> [Activity]:
In the copy, every record below must appear exactly as given, and no picture may appear.
****************************************
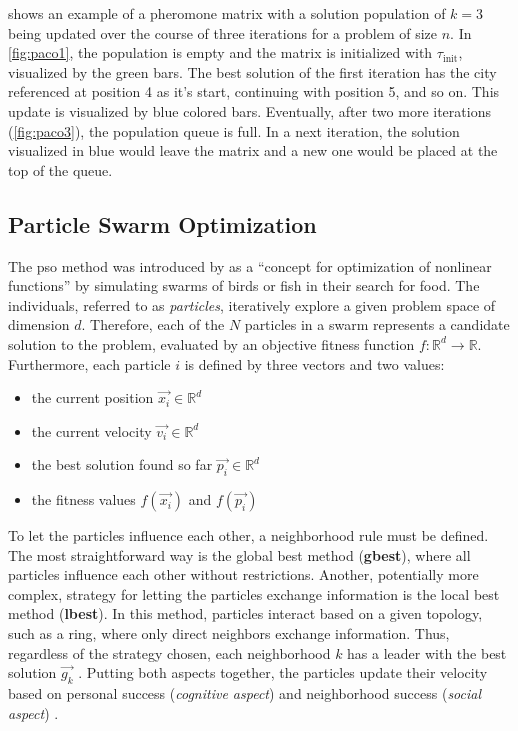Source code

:  shows an example of a pheromone matrix with a solution population of $k=3$ being updated over the course of three iterations for a problem of size $n$. In \cref{fig:paco1}, the population is empty and the matrix is initialized with $\tau_{\text{init}}$, visualized by the green bars. The best solution of the first iteration has the city referenced at position 4 as it's start, continuing with position 5, and so on. This update is visualized by blue colored bars. Eventually, after two more iterations (\cref{fig:paco3}), the population queue is full. In a next iteration, the solution visualized in blue would leave the matrix and a new one would be placed at the top of the queue.

\subsection{Particle Swarm Optimization}

The \gls{pso} method was introduced by \citet{kennedy1995particle} as a \enquote{concept for optimization of nonlinear functions} by simulating swarms of birds or fish in their search for food. The individuals, referred to as \textit{particles}, iteratively explore a given problem space of dimension $d$. Therefore, each of the $N$ particles in a swarm represents a candidate solution to the problem, evaluated by an objective fitness function $f: \mathbb{R}^d \to \mathbb{R}$. Furthermore, each particle $i$ is defined by three vectors and two values:
\begin{itemize}
	\item the current position $\vec{x_i} \in \mathbb{R}^d$ 
	\item the current velocity $\vec{v_i} \in \mathbb{R}^d$ 
	\item the best solution found so far $\vec{p_i} \in \mathbb{R}^d$
	\item the fitness values $f(\vec{x_i})$ and $f(\vec{p_i})$
\end{itemize}

To let the particles influence each other, a neighborhood rule must be defined. The most straightforward way is the global best method (\textbf{gbest}), where all particles influence each other without restrictions. Another, potentially more complex, strategy for letting the particles exchange information is the local best method (\textbf{lbest}). In this method, particles interact based on a given topology, such as a ring, where only direct neighbors exchange information. Thus, regardless of the strategy chosen, each neighborhood $k$ has a leader with the best solution $\vec{g_k}$ \cite{talbi2009metaheuristics}. Putting both aspects together, the particles update their velocity based on personal success (\textit{cognitive aspect}) and neighborhood success (\textit{social aspect}) \cite{janson2003hierarchical}.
****************************************
> [Task output]:
Source code

:  shows an example of a pheromone matrix with a solution population of $k=3$ being updated over the course of three iterations for a problem of size $n$. In \cref{fig:paco1}, the population is empty and the matrix is initialized with $\tau_{\text{init}}$, visualized by the green bars. The best solution of the first iteration has the city referenced at position 4 as it's start, continuing with position 5, and so on. This update is visualized by blue colored bars. Eventually, after two more iterations (\cref{fig:paco3}), the population queue is full. In a next iteration, the solution visualized in blue would leave the matrix and a new one would be placed at the top of the queue.

\subsection{Particle Swarm Optimization}

The \gls{pso} method was introduced by \citet{kennedy1995particle} as a \enquote{concept for optimization of nonlinear functions} by simulating swarms of birds or fish in their search for food. The individuals, referred to as \textit{particles}, iteratively explore a given problem space of dimension $d$. Therefore, each of the $N$ particles in a swarm represents a candidate solution to the problem, evaluated by an objective fitness function $f: \mathbb{R}^d \to \mathbb{R}$. Furthermore, each particle $i$ is defined by three vectors and two values:
\begin{itemize}
	\item the current position $\vec{x_i} \in \mathbb{R}^d$ 
	\item the current velocity $\vec{v_i} \in \mathbb{R}^d$ 
	\item the best solution found so far $\vec{p_i} \in \mathbb{R}^d$
	\item the fitness values $f(\vec{x_i})$ and $f(\vec{p_i})$
\end{itemize}

To let the particles influence each other, a neighborhood rule must be defined. The most straightforward way is the global best method (\textbf{gbest}), where all particles influence each other without restrictions. Another, potentially more complex, strategy for letting the particles exchange information is the local best method (\textbf{lbest}). In this method, particles interact based on a given topology, such as a ring, where only direct neighbors exchange information. Thus, regardless of the strategy chosen, each neighborhood $k$ has a leader with the best solution $\vec{g_k}$ \cite{talbi2009metaheuristics}. Putting both aspects together, the particles update their velocity based on personal success (\textit{cognitive aspect}) and neighborhood success (\textit{social aspect}) \cite{janson2003hierarchical}.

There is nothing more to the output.